Bollocks. If the authors are so sure that big bonuses reduce productivity, they should be starting a company with lower bonuses, higher base salary, and making a killing, not writing papers.

If this is true, supposedly very greedy shareholders and senior managers are foregoing extra money.

It may well be true in some circumstances. Probably those we don't observe bonuses. I highly doubt that very competitive labour markets are systematically and largely wrong about productivity incentives.

Also, who are the experiment participants? Likely there are during selection effects - those who are motivated by bonuses sell them out, while those who are discouraged do not.

Procyon Mukherjee

Two of the papers by the Nobel Prize winning Economist, Jean Tirole, ‘Intrinsic and Extrinsic Motivation’ and ‘Competitive Pay, Screening & Multi-tasking’, co-authored by Roland Benabou, are replete with examples that point to the facts that incentives are not about performance, per se, but hinge on the alignment of objectives between the principal and the agent and that higher their extrinsic value, lower is their potential to succeed, while intrinsic factors remain more entrenched in the drive for achieving self-driven goals, which may or may not serve the purpose that a principal could be bent on. The biggest malaise is however the estrangement of cooperation when extrinsic factors act as impediments between individuals or groups; the great virtues of cooperation and vulnerability seem to be missing as extrinsic incentives come to play.

Larrydpowell

It takes worker bees for the Queen & hive to survive, too many Queens and the hive breaks down.

Metatone

"Very competitive labour markets" - where would those be then?
If labour markets were very competitive, we'd see constant innovation and new pools of labour being developed...

Kevin Carson

Bollocks yourself, Matt. You're assuming that senior management remuneration depends on higher productivity, when it's far more plausible that -- like the Soviet ruling class or antebellum southern cotton planters -- they prefer a less efficient way of organizing production because it lets them skim more off the top.
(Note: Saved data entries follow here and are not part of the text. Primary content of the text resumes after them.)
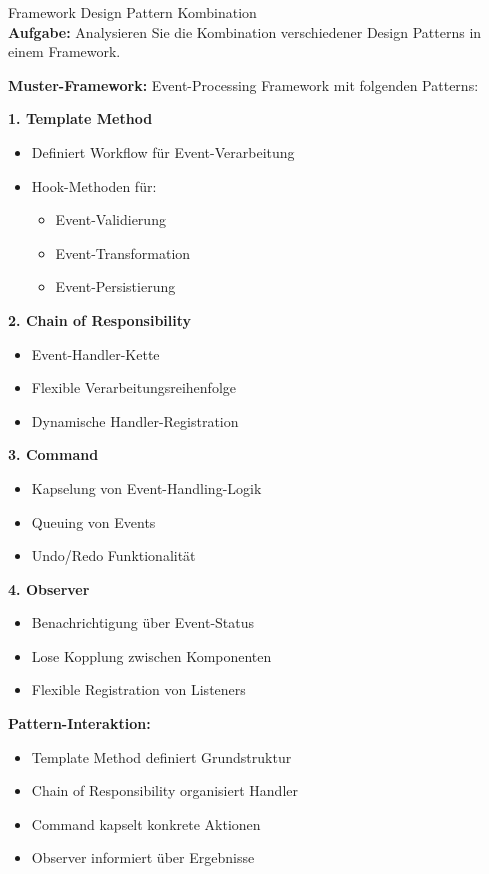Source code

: \columnbreak

\begin{example2}{Framework Design Pattern Kombination}\\
\textbf{Aufgabe:} 
Analysieren Sie die Kombination verschiedener Design Patterns in einem Framework.

\textbf{Muster-Framework:}
Event-Processing Framework mit folgenden Patterns:

\textbf{1. Template Method}
\begin{itemize}
    \item Definiert Workflow für Event-Verarbeitung
    \item Hook-Methoden für:
    \begin{itemize}
        \item Event-Validierung
        \item Event-Transformation
        \item Event-Persistierung
    \end{itemize}
\end{itemize}

\textbf{2. Chain of Responsibility}
\begin{itemize}
    \item Event-Handler-Kette
    \item Flexible Verarbeitungsreihenfolge
    \item Dynamische Handler-Registration
\end{itemize}

\textbf{3. Command}
\begin{itemize}
    \item Kapselung von Event-Handling-Logik
    \item Queuing von Events
    \item Undo/Redo Funktionalität
\end{itemize}

\textbf{4. Observer}
\begin{itemize}
    \item Benachrichtigung über Event-Status
    \item Lose Kopplung zwischen Komponenten
    \item Flexible Registration von Listeners
\end{itemize}

\textbf{Pattern-Interaktion:}
\begin{itemize}
    \item Template Method definiert Grundstruktur
    \item Chain of Responsibility organisiert Handler
    \item Command kapselt konkrete Aktionen
    \item Observer informiert über Ergebnisse
\end{itemize}
\end{example2}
They'd rather have a bigger slice of a smaller pie -- and their very act of taking a bigger slice reduces the size of the overall pie.

I can easily imagine someone in the 1850s saying "bollocks" to the assertion that slavery was inefficient, by arguing that if that were so some innovative cotton planter would be organizing their slaves into self-managed cooperatives.

Have you ever considered that capitalism has structural features that limit competition, so that large corporations don't HAVE to be efficient to survive?